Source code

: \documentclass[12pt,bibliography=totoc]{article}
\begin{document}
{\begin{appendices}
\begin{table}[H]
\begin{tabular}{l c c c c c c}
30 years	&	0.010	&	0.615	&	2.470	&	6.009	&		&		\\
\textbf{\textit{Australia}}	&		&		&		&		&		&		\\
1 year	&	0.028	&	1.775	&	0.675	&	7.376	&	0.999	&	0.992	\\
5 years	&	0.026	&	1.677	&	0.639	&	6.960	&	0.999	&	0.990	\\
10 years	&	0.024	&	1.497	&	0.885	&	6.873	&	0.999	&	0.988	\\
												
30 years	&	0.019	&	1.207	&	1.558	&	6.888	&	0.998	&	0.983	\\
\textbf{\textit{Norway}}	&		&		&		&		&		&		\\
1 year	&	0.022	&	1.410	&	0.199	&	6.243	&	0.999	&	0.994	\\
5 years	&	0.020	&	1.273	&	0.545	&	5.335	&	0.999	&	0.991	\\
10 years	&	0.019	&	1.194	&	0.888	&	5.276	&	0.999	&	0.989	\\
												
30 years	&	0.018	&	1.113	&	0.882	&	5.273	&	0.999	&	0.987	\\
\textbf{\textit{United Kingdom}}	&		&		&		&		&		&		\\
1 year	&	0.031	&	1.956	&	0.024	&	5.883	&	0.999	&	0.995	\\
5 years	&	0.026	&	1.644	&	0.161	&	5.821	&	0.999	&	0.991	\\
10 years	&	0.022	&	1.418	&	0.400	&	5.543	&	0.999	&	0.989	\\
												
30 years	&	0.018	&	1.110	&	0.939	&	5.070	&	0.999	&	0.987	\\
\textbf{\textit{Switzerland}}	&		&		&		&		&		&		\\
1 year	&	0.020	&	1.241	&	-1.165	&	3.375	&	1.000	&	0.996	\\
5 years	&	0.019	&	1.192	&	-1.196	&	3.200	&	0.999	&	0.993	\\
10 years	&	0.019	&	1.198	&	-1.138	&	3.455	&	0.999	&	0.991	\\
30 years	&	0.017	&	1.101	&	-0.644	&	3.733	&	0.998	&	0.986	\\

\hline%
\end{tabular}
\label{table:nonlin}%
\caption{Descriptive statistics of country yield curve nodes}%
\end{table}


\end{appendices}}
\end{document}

_ _ _

▸ **Problem to solve**
Each line above that contains the word "textbf" must be copied.

▸ **Reply to the exercise**
\textbf{\textit{Australia}}	&		&		&		&		&		&		\\
\textbf{\textit{Norway}}	&		&		&		&		&		&		\\
\textbf{\textit{United Kingdom}}	&		&		&		&		&		&		\\
\textbf{\textit{Switzerland}}	&		&		&		&		&		&		\\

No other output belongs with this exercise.